Feinstein has crafted her own style of stand-up over the years after working as an actor, doing characters onstage in theater and voicing roles in animated shows and video games. She’s appeared in films such as “Trainwreck” and “I Feel Pretty” as well as episodic television including “Crashing” and “Inside Amy Schumer.” “I didn’t know that I could do stand-up,” Feinstein says, thinking of her early perspective. “I always thought I couldn’t write a clean, clipped, monologue-style joke. I’m more of a storyteller and very autobiographical.”

Since finding her sweet spot in stand-up, performance has become indispensable to her. “Stand-up is like this bin where you place everything. Something happens to you — whether it’s humiliating or enraging, you have a place to put it,” she says. “I can’t imagine not needing that bin, not needing that place. I love doing it.”

While Feinstein looks forward to projects where she’s acting and writing, working with people she loves and enjoys, she doesn’t see stand-up as a means to an end, and doesn’t imagine she’ll ever see that part of her career receding into the rear-view mirror.

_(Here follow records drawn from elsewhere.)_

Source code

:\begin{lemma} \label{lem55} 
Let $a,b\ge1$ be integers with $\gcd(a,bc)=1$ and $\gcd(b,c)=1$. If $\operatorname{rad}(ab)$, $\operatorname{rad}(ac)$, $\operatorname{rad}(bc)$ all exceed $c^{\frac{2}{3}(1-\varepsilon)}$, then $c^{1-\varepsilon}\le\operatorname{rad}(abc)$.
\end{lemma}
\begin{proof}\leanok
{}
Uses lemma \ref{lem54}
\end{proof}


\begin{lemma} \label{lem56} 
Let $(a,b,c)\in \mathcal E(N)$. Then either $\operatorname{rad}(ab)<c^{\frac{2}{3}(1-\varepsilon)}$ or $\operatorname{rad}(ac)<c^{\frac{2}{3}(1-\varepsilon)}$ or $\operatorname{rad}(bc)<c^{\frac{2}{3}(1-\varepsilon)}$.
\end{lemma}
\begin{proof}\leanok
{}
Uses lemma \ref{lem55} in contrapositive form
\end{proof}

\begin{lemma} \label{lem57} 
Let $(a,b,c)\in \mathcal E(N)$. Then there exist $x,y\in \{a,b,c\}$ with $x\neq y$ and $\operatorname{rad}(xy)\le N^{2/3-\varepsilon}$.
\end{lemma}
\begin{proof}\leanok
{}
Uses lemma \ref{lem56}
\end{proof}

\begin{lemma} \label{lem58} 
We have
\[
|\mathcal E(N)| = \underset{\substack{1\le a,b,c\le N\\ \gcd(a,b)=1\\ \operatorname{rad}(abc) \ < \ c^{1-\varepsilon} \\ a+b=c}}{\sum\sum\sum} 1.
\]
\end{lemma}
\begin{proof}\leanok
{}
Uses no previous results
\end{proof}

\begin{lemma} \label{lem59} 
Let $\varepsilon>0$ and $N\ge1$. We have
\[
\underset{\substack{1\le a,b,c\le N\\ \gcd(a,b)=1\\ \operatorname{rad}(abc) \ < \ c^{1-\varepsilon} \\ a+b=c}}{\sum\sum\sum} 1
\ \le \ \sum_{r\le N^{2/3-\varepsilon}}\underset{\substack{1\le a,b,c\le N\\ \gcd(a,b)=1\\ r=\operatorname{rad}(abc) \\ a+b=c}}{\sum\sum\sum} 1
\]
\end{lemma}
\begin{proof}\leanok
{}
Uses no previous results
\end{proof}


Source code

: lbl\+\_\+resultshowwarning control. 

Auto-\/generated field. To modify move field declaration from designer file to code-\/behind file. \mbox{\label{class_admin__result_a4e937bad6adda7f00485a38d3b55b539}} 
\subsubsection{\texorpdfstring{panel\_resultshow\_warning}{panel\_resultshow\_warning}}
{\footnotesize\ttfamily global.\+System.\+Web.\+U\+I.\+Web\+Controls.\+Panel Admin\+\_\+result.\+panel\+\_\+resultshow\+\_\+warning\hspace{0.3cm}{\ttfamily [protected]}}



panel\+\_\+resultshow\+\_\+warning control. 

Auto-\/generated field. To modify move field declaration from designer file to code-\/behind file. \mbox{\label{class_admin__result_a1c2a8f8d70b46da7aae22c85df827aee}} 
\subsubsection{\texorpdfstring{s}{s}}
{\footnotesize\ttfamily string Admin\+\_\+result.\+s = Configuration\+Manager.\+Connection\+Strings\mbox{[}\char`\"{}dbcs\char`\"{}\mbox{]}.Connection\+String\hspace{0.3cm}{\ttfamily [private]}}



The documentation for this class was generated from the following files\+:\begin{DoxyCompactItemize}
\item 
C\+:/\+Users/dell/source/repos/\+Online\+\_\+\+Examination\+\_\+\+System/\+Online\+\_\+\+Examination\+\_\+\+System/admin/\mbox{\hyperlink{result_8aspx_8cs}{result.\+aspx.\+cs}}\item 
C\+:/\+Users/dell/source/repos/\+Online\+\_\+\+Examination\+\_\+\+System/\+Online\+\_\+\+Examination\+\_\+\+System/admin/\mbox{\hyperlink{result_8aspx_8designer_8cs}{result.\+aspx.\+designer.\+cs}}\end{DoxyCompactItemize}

“It’s something that I’ll always do until they don’t allow me do it anymore,” she laughs. “I’ll be checking into some Days Inn in Cincinnati when I’m ancient, getting up there, rambling on and on.”

Paul Plunkett

Reps: Agency: WME; Management: AGI

Influences: Tracey Ullman, “SNL,” Jessica Kirson, Chris Rock, Dave Chappelle

Tina Friml, ‘The Tonight Show with Jimmy Fallon’

Tina Friml, ‘The Tonight Show with Jimmy Fallon’
Tina Friml, ‘The Tonight Show with Jimmy Fallon’


One of Friml’s trademark punchlines points out that people think she suffers from cerebral palsy, but she corrects that notion — pointing out that she has cerebral palsy, but suffers from people.

“I never wanted to be a disabled comic; I wanted to be a comic with a disability,” she says. “The more that I kind of lean into that and let it foster my creativity and my jokes, I allow myself to be a little bit fearless.”

Friml studied journalism in college and had come from a theater background in her native Vermont. “I always attribute my career in comedy to the fact that I never wanted to pursue a career in comedy,” she says, adding that “comedy was never, never on my radar.”

After college, she had a crisis deciding what to do next. On a whim, she signed up for a stand-up comedy class, paying $150 for a six-week course at the Vermont Comedy Club in Burlington.

“It sounds cliche to say the rest is history, but it really was,” says Friml. “I developed a voice. I realized comedy was an outlet where I could start talking about my experience having an outward disability and people would listen.”

Friml found onstage that her disability wouldn’t make people so uncomfortable. “Or if it was, good! I could play off of that,” she says. “It was the first time in my life where I could speak authentically like that. And everything just clicked.”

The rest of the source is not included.